On 4/25/20 6:34 AM, Joseph Rushton Wakeling wrote:
> On Saturday, 25 April 2020 at 10:15:33 UTC, Walter Bright wrote:
>> On 4/24/2020 12:27 PM, Arine wrote:
>>> There most definitely is a difference and the assembly generated with 
>>> rust is better.
>> D's @live functions can indeed do such optimizations, though I haven't 
>> got around to implementing them in DMD's optimizer. There's nothing 
>> particularly difficult about it.
> 
> In any case, I seriously doubt those kinds of optimization have anything 
> to do with the web framework performance differences.
> 
> My experience of writing number-crunching stuff in D and Rust is that 
> Rust seems to have a small but consistent performance edge that could 
> quite possibly be down the kind of optimizations that Arine mentions 
> (that's speculation: I haven't verified). However, it's small 
> differences, not order-of-magnitude stuff.
> 
> I suppose that in a more complicated app there could be some 
> multiplicative impact, but where high-throughput web frameworks are 
> concerned I'm pretty sure that the memory allocation and reuse strategy 
> is going to be what makes 99% of the difference.
> 
> There may also be a bit of an impact from the choice of futures vs. 
> fibers for managing asynchronous tasks (there's a context switching cost 
> for fibers), but I would expect that to only make a difference at the 
> extreme upper end of performance, once other design factors have been 
> addressed.
> 
> BTW, on the memory allocation front, Mathias Lang has pointed out that 
> there is quite a nasty impact from `assumeSafeAppend`. Imagine that your 
> request processing looks something like this:
> 
>      // extract array instance from reusable pool,
>      // and set its length to zero so that you can
>      // write into it from the start
>      x = buffer_pool.get();
>      x.length = 0;
>      assumeSafeAppend(x);   // a cost each time you do this
> 
>      // now append stuff into x to
>      // create your response
> 
>      // now publish your response
> 
>      // with the response published, clean
>      // up by recycling the buffer back into
>      // the pool
>      buffer_pool.recycle(x);
> 
> This is the kind of pattern that Sociomantic used a lot.  In D1 it was 
> easy because there was no array stomping prevention -- you could just 
> set length == 0 and start appending.  But having to call 
> `assumeSafeAppend` each time does carry a performance cost.

In terms of performance, depending on the task at hand, D1 code is 
slower than D2 appending, by the fact that there's a thread-local cache 
for appending for D2, and D1 only has a global one-array cache for the 
same. However, I'm assuming that since you were focused on D1, your 
usage naturally was written to take advantage of what D1 has to offer.

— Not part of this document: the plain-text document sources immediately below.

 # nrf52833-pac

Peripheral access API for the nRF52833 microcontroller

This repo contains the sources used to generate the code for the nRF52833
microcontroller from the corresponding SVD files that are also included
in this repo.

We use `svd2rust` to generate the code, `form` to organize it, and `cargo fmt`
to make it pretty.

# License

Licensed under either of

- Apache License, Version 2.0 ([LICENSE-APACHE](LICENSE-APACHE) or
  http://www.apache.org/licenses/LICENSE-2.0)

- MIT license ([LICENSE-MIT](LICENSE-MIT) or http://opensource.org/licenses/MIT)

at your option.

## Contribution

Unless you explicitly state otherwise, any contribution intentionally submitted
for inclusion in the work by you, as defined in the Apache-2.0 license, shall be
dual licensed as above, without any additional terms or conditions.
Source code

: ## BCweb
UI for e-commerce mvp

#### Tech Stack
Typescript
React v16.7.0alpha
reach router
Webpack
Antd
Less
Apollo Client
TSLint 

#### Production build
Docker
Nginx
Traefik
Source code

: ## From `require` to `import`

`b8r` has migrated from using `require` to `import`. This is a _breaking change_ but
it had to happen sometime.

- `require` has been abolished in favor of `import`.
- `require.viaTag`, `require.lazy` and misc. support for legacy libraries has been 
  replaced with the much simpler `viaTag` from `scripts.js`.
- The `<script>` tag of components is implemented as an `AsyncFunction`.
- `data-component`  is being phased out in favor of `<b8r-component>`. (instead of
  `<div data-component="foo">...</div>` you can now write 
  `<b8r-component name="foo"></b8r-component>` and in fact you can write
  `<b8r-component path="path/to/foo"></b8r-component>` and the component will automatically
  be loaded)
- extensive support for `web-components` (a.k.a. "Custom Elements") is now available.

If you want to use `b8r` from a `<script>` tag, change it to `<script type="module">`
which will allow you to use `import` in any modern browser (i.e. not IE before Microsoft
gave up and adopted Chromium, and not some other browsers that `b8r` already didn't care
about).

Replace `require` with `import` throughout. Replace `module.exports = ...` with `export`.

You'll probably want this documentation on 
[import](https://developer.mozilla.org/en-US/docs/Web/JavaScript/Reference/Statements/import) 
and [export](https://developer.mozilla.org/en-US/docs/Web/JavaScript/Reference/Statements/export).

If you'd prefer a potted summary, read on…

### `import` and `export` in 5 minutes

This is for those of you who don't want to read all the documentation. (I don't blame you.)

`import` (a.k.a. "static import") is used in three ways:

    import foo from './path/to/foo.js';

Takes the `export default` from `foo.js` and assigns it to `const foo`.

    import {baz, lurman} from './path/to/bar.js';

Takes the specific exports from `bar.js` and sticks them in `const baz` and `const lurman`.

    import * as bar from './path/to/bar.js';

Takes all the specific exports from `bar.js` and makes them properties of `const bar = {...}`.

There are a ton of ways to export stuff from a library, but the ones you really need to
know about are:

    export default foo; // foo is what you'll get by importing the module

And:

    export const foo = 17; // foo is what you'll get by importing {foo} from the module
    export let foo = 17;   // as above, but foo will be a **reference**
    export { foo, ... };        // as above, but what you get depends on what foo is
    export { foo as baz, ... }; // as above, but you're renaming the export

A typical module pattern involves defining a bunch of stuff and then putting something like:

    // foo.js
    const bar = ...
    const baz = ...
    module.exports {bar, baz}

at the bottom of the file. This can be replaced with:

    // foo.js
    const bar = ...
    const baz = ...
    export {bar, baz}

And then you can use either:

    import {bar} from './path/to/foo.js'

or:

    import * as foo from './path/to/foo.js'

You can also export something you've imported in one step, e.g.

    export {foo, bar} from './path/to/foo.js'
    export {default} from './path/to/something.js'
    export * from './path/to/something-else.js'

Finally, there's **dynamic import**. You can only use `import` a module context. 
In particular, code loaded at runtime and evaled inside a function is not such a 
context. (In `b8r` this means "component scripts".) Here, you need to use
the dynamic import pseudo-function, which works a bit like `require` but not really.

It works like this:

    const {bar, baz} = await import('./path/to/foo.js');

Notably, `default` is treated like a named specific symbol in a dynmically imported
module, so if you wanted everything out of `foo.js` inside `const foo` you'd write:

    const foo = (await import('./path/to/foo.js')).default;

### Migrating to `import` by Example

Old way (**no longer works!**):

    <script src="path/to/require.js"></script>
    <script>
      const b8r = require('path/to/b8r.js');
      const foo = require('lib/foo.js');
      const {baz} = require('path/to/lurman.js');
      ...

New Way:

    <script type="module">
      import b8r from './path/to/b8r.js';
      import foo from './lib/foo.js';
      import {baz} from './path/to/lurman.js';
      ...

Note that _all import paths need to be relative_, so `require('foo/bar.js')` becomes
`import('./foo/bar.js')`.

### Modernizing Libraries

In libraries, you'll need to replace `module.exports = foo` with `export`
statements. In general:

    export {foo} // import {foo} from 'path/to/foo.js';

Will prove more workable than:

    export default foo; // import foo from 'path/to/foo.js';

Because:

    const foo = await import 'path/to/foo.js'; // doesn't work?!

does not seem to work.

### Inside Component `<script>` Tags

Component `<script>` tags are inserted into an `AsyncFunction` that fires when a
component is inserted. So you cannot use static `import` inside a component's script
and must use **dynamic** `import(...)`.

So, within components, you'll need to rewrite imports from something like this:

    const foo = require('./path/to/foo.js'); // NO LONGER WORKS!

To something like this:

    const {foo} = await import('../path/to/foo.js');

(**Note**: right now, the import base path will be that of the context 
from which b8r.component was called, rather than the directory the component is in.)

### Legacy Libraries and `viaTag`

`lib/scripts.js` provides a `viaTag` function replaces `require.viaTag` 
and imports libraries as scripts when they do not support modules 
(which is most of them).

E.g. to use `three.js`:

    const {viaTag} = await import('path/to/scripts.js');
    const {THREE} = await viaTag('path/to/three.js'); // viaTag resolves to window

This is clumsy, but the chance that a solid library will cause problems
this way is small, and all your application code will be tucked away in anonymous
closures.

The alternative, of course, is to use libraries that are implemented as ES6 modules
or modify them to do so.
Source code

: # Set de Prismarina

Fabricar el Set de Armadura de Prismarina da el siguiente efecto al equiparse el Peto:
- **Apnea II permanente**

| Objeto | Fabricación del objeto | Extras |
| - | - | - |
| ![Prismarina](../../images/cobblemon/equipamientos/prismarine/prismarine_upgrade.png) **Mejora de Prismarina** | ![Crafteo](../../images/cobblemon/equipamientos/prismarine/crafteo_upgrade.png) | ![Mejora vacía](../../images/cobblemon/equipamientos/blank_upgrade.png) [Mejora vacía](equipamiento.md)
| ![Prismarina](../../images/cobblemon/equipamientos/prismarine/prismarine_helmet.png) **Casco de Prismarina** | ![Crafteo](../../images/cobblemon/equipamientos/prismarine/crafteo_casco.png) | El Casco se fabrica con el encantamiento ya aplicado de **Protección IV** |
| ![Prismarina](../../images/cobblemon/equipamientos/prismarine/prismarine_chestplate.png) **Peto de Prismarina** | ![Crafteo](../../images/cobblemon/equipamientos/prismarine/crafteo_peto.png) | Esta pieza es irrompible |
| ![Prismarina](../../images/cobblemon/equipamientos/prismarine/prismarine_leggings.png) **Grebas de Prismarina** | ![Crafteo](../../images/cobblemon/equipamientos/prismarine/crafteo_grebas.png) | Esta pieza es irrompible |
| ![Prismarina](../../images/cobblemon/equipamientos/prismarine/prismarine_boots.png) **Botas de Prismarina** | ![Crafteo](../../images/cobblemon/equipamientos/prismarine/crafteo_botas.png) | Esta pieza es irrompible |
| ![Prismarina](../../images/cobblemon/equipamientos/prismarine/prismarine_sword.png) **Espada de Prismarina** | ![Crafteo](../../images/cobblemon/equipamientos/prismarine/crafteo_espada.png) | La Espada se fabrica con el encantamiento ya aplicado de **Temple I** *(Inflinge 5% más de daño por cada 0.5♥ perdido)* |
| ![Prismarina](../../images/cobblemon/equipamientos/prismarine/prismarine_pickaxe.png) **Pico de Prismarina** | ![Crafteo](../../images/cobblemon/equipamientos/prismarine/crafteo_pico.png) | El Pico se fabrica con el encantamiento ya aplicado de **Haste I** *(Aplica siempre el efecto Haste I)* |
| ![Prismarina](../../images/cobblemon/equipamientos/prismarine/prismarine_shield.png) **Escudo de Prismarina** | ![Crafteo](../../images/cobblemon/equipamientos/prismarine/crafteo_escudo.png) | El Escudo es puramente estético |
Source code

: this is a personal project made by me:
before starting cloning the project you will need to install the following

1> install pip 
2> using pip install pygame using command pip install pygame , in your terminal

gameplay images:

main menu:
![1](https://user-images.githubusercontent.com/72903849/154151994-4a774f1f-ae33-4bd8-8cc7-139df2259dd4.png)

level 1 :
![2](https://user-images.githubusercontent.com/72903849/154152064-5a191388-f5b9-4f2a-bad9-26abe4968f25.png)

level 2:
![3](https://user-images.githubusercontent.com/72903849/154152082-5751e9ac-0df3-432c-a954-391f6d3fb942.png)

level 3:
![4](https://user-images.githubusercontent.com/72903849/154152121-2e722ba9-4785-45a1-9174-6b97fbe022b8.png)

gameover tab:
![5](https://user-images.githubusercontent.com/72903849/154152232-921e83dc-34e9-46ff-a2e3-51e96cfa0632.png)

The assumeSafeAppend call also uses this cache, and so it should be 
quite fast. But setting length to 0 is a ton faster, because you aren't 
calling an opaque function.

So depending on the usage pattern, D2 with assumeSafeAppend can be 
faster, or it could be slower.

> 
> IIRC Mathias has suggested that it should be possible to tag arrays as 
> intended for this kind of re-use, so that stomping prevention will never 
> trigger, and you don't have to `assumeSafeAppend` each time you reduce 
> the length.

I spoke for a while with Dicebot at Dconf 2016 or 17 about this issue. 
IIRC, I suggested either using a custom type or custom runtime. He was 
not interested in either of these ideas, and it makes sense (large 
existing code base, didn't want to stray from mainline D).

By far, the best mechanism to use is a custom type. Not only will that 
fix this problem as you can implement whatever behavior you want, but 
you also do not need to call opaque functions for appending either. It 
should outperform everything you could do in a generic runtime.

Note that this was before (I think) destructor calls were added. The 
destructor calls are something that assumeSafeAppend is going to do, and 
won't be done with just setting length to 0.

However, there are other options. We could introduce a druntime 
configuration option so when this specific situation happens (slice 
points at start of block and has 0 length), assumeSafeAppend is called 
automatically on the first append. Jonathan is right that this is not 
@safe, but it could be an opt-in configuration option.

I don't think configuring specific arrays makes a lot of sense, as this 
would require yet another optional bit that would have to be checked and 
allocated for all arrays.

-Steve